◆ GOAL OF THE EXERCISE: Filter the material below down to the lines containing the word "BackendPort".

◆ DATA:
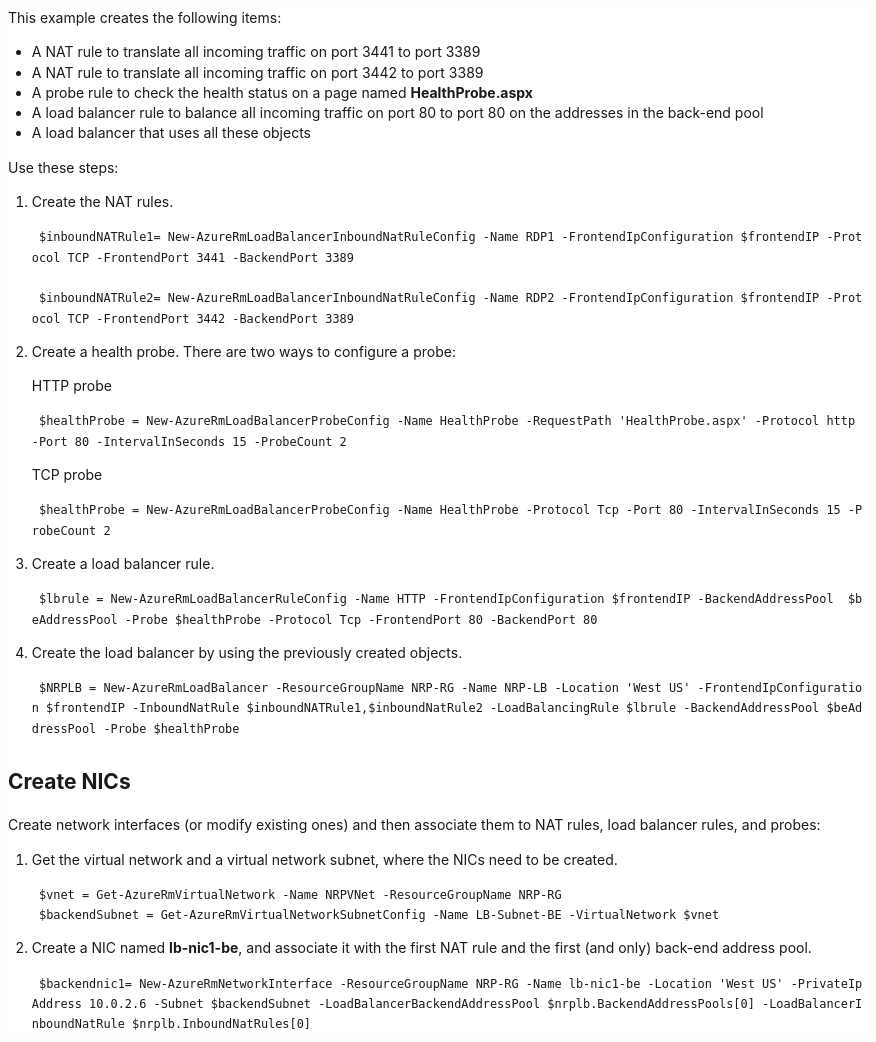 This example creates the following items:

- A NAT rule to translate all incoming traffic on port 3441 to port 3389
- A NAT rule to translate all incoming traffic on port 3442 to port 3389
- A probe rule to check the health status on a page named **HealthProbe.aspx**
- A load balancer rule to balance all incoming traffic on port 80 to port 80 on the addresses in the back-end pool
- A load balancer that uses all these objects

Use these steps:

1. Create the NAT rules.

        $inboundNATRule1= New-AzureRmLoadBalancerInboundNatRuleConfig -Name RDP1 -FrontendIpConfiguration $frontendIP -Protocol TCP -FrontendPort 3441 -BackendPort 3389

        $inboundNATRule2= New-AzureRmLoadBalancerInboundNatRuleConfig -Name RDP2 -FrontendIpConfiguration $frontendIP -Protocol TCP -FrontendPort 3442 -BackendPort 3389

2. Create a health probe. There are two ways to configure a probe:

    HTTP probe

        $healthProbe = New-AzureRmLoadBalancerProbeConfig -Name HealthProbe -RequestPath 'HealthProbe.aspx' -Protocol http -Port 80 -IntervalInSeconds 15 -ProbeCount 2

    TCP probe

        $healthProbe = New-AzureRmLoadBalancerProbeConfig -Name HealthProbe -Protocol Tcp -Port 80 -IntervalInSeconds 15 -ProbeCount 2

3. Create a load balancer rule.

        $lbrule = New-AzureRmLoadBalancerRuleConfig -Name HTTP -FrontendIpConfiguration $frontendIP -BackendAddressPool  $beAddressPool -Probe $healthProbe -Protocol Tcp -FrontendPort 80 -BackendPort 80

4. Create the load balancer by using the previously created objects.

        $NRPLB = New-AzureRmLoadBalancer -ResourceGroupName NRP-RG -Name NRP-LB -Location 'West US' -FrontendIpConfiguration $frontendIP -InboundNatRule $inboundNATRule1,$inboundNatRule2 -LoadBalancingRule $lbrule -BackendAddressPool $beAddressPool -Probe $healthProbe

## Create NICs

Create network interfaces (or modify existing ones) and then associate them to NAT rules, load balancer rules, and probes:

1. Get the virtual network and a virtual network subnet, where the NICs need to be created.

        $vnet = Get-AzureRmVirtualNetwork -Name NRPVNet -ResourceGroupName NRP-RG
        $backendSubnet = Get-AzureRmVirtualNetworkSubnetConfig -Name LB-Subnet-BE -VirtualNetwork $vnet

2. Create a NIC named **lb-nic1-be**, and associate it with the first NAT rule and the first (and only) back-end address pool.

        $backendnic1= New-AzureRmNetworkInterface -ResourceGroupName NRP-RG -Name lb-nic1-be -Location 'West US' -PrivateIpAddress 10.0.2.6 -Subnet $backendSubnet -LoadBalancerBackendAddressPool $nrplb.BackendAddressPools[0] -LoadBalancerInboundNatRule $nrplb.InboundNatRules[0]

◆ EXERCISE RESULT:
        $inboundNATRule1= New-AzureRmLoadBalancerInboundNatRuleConfig -Name RDP1 -FrontendIpConfiguration $frontendIP -Protocol TCP -FrontendPort 3441 -BackendPort 3389
        $inboundNATRule2= New-AzureRmLoadBalancerInboundNatRuleConfig -Name RDP2 -FrontendIpConfiguration $frontendIP -Protocol TCP -FrontendPort 3442 -BackendPort 3389
        $lbrule = New-AzureRmLoadBalancerRuleConfig -Name HTTP -FrontendIpConfiguration $frontendIP -BackendAddressPool  $beAddressPool -Probe $healthProbe -Protocol Tcp -FrontendPort 80 -BackendPort 80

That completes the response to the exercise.